На днях бабушке исполнилось девяносто, она здорово сдала за последнее время, почти ничего не видит, не слышит и не понимает, зато по-прежнему держит спину, любит приодеться в отобранное раз и навсегда платье, поговорить о былом и не гнушается выпивки. Нина притаскивает ей каждую неделю бутылку «кампари», наполовину разбавленную водой, которую та быстренько приканчивает, если не припрячет куда-нибудь и не забудет, куда именно. Тогда страшно злится. А уж поводов для раздражения хватает. Сегодня она встретила нас так:
- Безобразие, на обед не подали вина! Я встала и молча вышла. Даже есть ничего не стала!
- Мама! – орет ей на ухо Нина, – Вино только по воскресеньям! И что толку молча выходить, никто же все равно не понял. Решили, что у тебя голова разболелась или еще что.
- Вот приедет Зиночка, - токует дальше мама. – Я попрошу ее сменить телевизию. А то там показывают только какие-то кучи людей, и больше ничего! И что за аппарат такой!
- Мама! Дело не в телевизоре, - заводится Нина. - Ты же все время включаешь евроспорт, а там сейчас один футбол и показывают. Есть же другие программы!

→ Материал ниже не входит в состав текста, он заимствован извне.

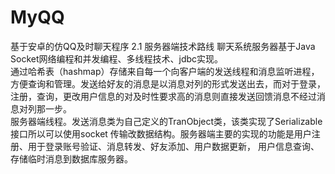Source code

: # MyQQ
基于安卓的仿QQ及时聊天程序
 2.1 服务器端技术路线
聊天系统服务器基于Java Socket网络编程和并发编程、多线程技术、jdbc实现。<br>通过哈希表（hashmap）存储来自每一个向客户端的发送线程和消息监听进程，方便查询和管理。发送给好友的消息是以消息对列的形式发送出去，而对于登录，注册，查询，更改用户信息的对及时性要求高的消息则直接发送回馈消息不经过消息对列那一步。<br>
服务器端线程。发送消息类为自己定义的TranObject类，该类实现了Serializable接口所以可以使用socket 传输改数据结构。服务器端主要的实现的功能是用户注册、用于登录账号验证、消息转发、好友添加、用户数据更新，
用户信息查询、存储临时消息到数据库服务器。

Мама остается при своем мнении, и бесполезно ей объяснять, что при ее нарушенном фокусе, даже один человек «в телевизии» затроится. Нина переводит разговор и напоминает, кто я такая.
- Ах, Валя! Как давно я вас не видела! А ваши деточки как поживают? Как я их давно не видела! Чем же вас угостить? Вот, ешьте, пожалуйста, это чудный русский шоколад! - и подталкивает коробку с зефиром в шоколаде, который, собственно я и принесла.
- Мама! – вмешивается Кира – Детей ты видела неделю назад, на Пасху, а Вали не было. Она ездила в Киев и попала в аварию. Я тебе рассказывала.
- Ах! В аварию попала? Какие у вас чудные детки, такие хорошенькие! – невозмутимо ведет светскую беседу мама. – Вы ешьте, ешьте, такой чудный русский шоколад!